-- GIVEN ENTRIES follows --
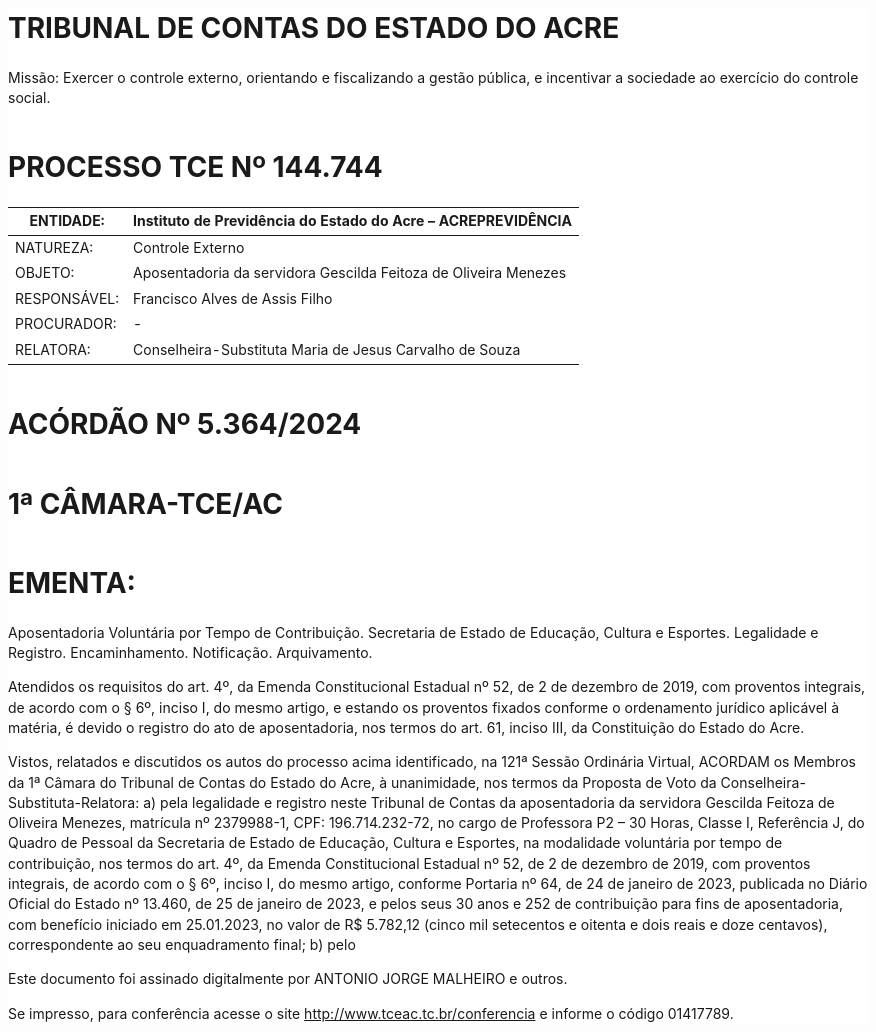 # TRIBUNAL DE CONTAS DO ESTADO DO ACRE

Missão: Exercer o controle externo, orientando e fiscalizando a gestão pública, e incentivar a sociedade ao exercício do controle social.

# PROCESSO TCE Nº 144.744

|ENTIDADE:|Instituto de Previdência do Estado do Acre – ACREPREVIDÊNCIA|
|---|---|
|NATUREZA:|Controle Externo|
|OBJETO:|Aposentadoria da servidora Gescilda Feitoza de Oliveira Menezes|
|RESPONSÁVEL:|Francisco Alves de Assis Filho|
|PROCURADOR:|-|
|RELATORA:|Conselheira-Substituta Maria de Jesus Carvalho de Souza|

# ACÓRDÃO Nº 5.364/2024

# 1ª CÂMARA-TCE/AC

# EMENTA:

Aposentadoria Voluntária por Tempo de Contribuição. Secretaria de Estado de Educação, Cultura e Esportes. Legalidade e Registro. Encaminhamento. Notificação. Arquivamento.

Atendidos os requisitos do art. 4º, da Emenda Constitucional Estadual nº 52, de 2 de dezembro de 2019, com proventos integrais, de acordo com o § 6º, inciso I, do mesmo artigo, e estando os proventos fixados conforme o ordenamento jurídico aplicável à matéria, é devido o registro do ato de aposentadoria, nos termos do art. 61, inciso III, da Constituição do Estado do Acre.

Vistos, relatados e discutidos os autos do processo acima identificado, na 121ª Sessão Ordinária Virtual, ACORDAM os Membros da 1ª Câmara do Tribunal de Contas do Estado do Acre, à unanimidade, nos termos da Proposta de Voto da Conselheira-Substituta-Relatora: a) pela legalidade e registro neste Tribunal de Contas da aposentadoria da servidora Gescilda Feitoza de Oliveira Menezes, matrícula nº 2379988-1, CPF: 196.714.232-72, no cargo de Professora P2 – 30 Horas, Classe I, Referência J, do Quadro de Pessoal da Secretaria de Estado de Educação, Cultura e Esportes, na modalidade voluntária por tempo de contribuição, nos termos do art. 4º, da Emenda Constitucional Estadual nº 52, de 2 de dezembro de 2019, com proventos integrais, de acordo com o § 6º, inciso I, do mesmo artigo, conforme Portaria nº 64, de 24 de janeiro de 2023, publicada no Diário Oficial do Estado nº 13.460, de 25 de janeiro de 2023, e pelos seus 30 anos e 252 de contribuição para fins de aposentadoria, com benefício iniciado em 25.01.2023, no valor de R$ 5.782,12 (cinco mil setecentos e oitenta e dois reais e doze centavos), correspondente ao seu enquadramento final; b) pelo

Este documento foi assinado digitalmente por ANTONIO JORGE MALHEIRO e outros.

Se impresso, para conferência acesse o site http://www.tceac.tc.br/conferencia e informe o código 01417789.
-- GIVEN ENTRIES concluded --
**TASK REQUIREMENTS:** When you print the entries, keep every line exactly as it is and drop the pictures.

**EXPECTED OUTPUT:**
 # TRIBUNAL DE CONTAS DO ESTADO DO ACRE

Missão: Exercer o controle externo, orientando e fiscalizando a gestão pública, e incentivar a sociedade ao exercício do controle social.

# PROCESSO TCE Nº 144.744

|ENTIDADE:|Instituto de Previdência do Estado do Acre – ACREPREVIDÊNCIA|
|---|---|
|NATUREZA:|Controle Externo|
|OBJETO:|Aposentadoria da servidora Gescilda Feitoza de Oliveira Menezes|
|RESPONSÁVEL:|Francisco Alves de Assis Filho|
|PROCURADOR:|-|
|RELATORA:|Conselheira-Substituta Maria de Jesus Carvalho de Souza|

# ACÓRDÃO Nº 5.364/2024

# 1ª CÂMARA-TCE/AC

# EMENTA:

Aposentadoria Voluntária por Tempo de Contribuição. Secretaria de Estado de Educação, Cultura e Esportes. Legalidade e Registro. Encaminhamento. Notificação. Arquivamento.

Atendidos os requisitos do art. 4º, da Emenda Constitucional Estadual nº 52, de 2 de dezembro de 2019, com proventos integrais, de acordo com o § 6º, inciso I, do mesmo artigo, e estando os proventos fixados conforme o ordenamento jurídico aplicável à matéria, é devido o registro do ato de aposentadoria, nos termos do art. 61, inciso III, da Constituição do Estado do Acre.

Vistos, relatados e discutidos os autos do processo acima identificado, na 121ª Sessão Ordinária Virtual, ACORDAM os Membros da 1ª Câmara do Tribunal de Contas do Estado do Acre, à unanimidade, nos termos da Proposta de Voto da Conselheira-Substituta-Relatora: a) pela legalidade e registro neste Tribunal de Contas da aposentadoria da servidora Gescilda Feitoza de Oliveira Menezes, matrícula nº 2379988-1, CPF: 196.714.232-72, no cargo de Professora P2 – 30 Horas, Classe I, Referência J, do Quadro de Pessoal da Secretaria de Estado de Educação, Cultura e Esportes, na modalidade voluntária por tempo de contribuição, nos termos do art. 4º, da Emenda Constitucional Estadual nº 52, de 2 de dezembro de 2019, com proventos integrais, de acordo com o § 6º, inciso I, do mesmo artigo, conforme Portaria nº 64, de 24 de janeiro de 2023, publicada no Diário Oficial do Estado nº 13.460, de 25 de janeiro de 2023, e pelos seus 30 anos e 252 de contribuição para fins de aposentadoria, com benefício iniciado em 25.01.2023, no valor de R$ 5.782,12 (cinco mil setecentos e oitenta e dois reais e doze centavos), correspondente ao seu enquadramento final; b) pelo

Este documento foi assinado digitalmente por ANTONIO JORGE MALHEIRO e outros.

Se impresso, para conferência acesse o site http://www.tceac.tc.br/conferencia e informe o código 01417789.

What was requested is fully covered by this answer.